An on-call schedule is used to determine who is on-call at a given time.

Watch Setting up on-call schedules on Youtube.

With Opsgenie, an on-call schedule is automatically created when the team is created. Opsgenie supports creating and managing on-call schedules in just a few short steps. Admins (and team admins) can set up schedules with daily, weekly, and custom rotations.

To create a schedule, go to your team’s dashboard and under the On-call tab, following Escalation Policies, are your at-a-glance On-Call Schedules.

Click Add Schedule and fill out the form to build the new desired On-Call Schedule.

Name: Give the schedule a name using only letters, numbers, underscores, and periods. You will use this name when configuring the on-call schedule in your team’s Routing Rules.

Timezone: Select the appropriate time zone and click save.

How do I define a rotation?

A rotation is group of people who rotate through the same shift. You can provide multiple rotations for a schedule; and rotations can be restricted to specific time periods. When an alert is escalated through the schedule, all on-call users in all the different rotations are notified (cumulative).

Opsgenie supports multiple rotations with different participants, rotations and time intervals to be defined for a schedule. When a schedule is being used to determine who should be notified, all on-call users from different rotations are notified

To define rotations first click on the + Add rotation button next to the “Rotations” section to begin populating your schedule.

An screenshot showing the location of Add rotation button in an Opsgenie schedule.

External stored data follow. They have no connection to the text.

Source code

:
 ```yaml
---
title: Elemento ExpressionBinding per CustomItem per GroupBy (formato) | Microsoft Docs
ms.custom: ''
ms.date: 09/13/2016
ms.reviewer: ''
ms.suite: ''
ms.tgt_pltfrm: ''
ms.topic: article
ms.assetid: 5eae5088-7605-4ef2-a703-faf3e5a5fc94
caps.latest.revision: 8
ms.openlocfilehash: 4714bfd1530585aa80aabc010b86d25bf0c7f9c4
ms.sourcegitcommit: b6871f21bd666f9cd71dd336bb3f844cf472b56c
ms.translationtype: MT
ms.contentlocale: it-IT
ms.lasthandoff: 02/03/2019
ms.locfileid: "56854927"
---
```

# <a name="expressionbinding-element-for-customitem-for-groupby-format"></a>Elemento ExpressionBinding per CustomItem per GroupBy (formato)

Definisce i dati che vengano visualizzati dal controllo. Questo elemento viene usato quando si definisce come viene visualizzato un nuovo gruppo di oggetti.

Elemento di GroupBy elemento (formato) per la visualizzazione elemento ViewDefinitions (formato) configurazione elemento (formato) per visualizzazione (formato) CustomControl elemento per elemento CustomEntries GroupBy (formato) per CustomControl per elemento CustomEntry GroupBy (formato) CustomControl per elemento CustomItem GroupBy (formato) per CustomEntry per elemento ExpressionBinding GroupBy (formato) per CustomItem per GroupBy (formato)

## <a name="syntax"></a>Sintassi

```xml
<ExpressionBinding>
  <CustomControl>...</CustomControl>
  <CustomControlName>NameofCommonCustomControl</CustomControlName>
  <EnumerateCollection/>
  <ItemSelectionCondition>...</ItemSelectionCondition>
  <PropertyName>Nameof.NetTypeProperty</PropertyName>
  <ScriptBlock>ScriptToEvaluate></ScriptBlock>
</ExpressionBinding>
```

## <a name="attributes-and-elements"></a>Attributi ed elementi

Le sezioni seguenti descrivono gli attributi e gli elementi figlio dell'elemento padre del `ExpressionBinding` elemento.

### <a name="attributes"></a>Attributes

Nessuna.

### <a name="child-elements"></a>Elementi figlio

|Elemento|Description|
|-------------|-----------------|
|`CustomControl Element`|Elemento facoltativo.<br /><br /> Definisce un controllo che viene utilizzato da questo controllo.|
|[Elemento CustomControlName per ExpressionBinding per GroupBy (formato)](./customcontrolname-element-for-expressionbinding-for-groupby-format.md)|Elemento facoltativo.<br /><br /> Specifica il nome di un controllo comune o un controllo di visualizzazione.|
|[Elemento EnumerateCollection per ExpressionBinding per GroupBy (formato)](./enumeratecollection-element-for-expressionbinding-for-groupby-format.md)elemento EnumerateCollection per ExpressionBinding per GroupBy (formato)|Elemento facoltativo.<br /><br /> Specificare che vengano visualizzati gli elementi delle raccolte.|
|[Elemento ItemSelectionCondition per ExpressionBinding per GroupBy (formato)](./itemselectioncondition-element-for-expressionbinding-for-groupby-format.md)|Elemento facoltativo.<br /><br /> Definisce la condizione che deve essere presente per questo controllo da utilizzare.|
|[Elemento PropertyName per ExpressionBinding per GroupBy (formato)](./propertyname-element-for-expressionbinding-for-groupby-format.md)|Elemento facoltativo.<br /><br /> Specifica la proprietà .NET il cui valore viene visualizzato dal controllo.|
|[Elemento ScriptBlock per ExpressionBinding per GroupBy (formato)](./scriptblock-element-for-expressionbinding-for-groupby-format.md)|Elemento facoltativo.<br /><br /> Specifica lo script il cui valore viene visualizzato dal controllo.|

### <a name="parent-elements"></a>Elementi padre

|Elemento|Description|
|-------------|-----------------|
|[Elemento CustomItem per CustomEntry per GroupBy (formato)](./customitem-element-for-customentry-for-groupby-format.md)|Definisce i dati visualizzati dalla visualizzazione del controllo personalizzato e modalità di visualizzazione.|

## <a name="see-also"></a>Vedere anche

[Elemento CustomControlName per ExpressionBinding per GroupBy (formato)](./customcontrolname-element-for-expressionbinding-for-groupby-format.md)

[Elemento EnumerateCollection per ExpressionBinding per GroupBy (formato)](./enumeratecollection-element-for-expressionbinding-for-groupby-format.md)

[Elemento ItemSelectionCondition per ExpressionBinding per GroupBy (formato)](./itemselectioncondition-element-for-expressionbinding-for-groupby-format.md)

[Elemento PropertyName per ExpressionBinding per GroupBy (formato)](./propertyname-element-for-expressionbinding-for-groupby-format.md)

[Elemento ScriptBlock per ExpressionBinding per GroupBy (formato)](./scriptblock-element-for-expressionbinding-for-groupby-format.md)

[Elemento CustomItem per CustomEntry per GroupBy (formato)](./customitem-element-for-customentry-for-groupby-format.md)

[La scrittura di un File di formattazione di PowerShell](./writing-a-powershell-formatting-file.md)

As rotations are defined, Opsgenie automatically calculates and displays who will be on-call and when, according to the parameters below:

Starting date and time indicates when the rotation becomes active. Scheduled rotations are calculated from this date and time. The time is often particularly important as it becomes the handover time for on-call responsibilities (e.g. start of business day vs. start of actual day at midnight). Default rotation start time is 08:00.

End date and time indicates when the rotation ends and becomes inactive. No on-call rotation can be used after the specified end date of the rule. End date is optional; if it's left unspecified the rotation will continue indefinitely.

Participants can be users, teams, and escalations. A user can be included multiple times for more frequent participation in the rotation. Order of the participants can be changed by dragging and dropping the participants in the list. Each participant is assigned a color and is represented with that color in the schedule preview.

Rotation can be daily, weekly, or custom. Select daily rotation if participants will rotate every 24 hours starting from the specified starting date and time. Select weekly rotation to rotate participants every week starting from the specified date and time.

Rotations can be restricted to certain days and times of the week. Limiting the time frame of the rotations allows defining different on-call rotations at different time periods, such as working hours, off hours, and weekends. Rotations are cumulative. If the time frames for rotations overlap, all the rotations apply, hence there may be multiple participants assigned to be on-call at the same time.

How do I view my personal schedule?

Users can view and export schedules assigned to them by using On call schedule tab under My profile on the Settings page.

Users can also simply visit their On call schedule by clicking When am I on-call? in the profile fly-out menu on the top navigation bar.

How do I set up escalations?

Escalation options on the Free and Essentials plans don’t include: Notify Group, Notify next user in schedule, Notify previous user in schedule, Notify random member of team, and Repeat options.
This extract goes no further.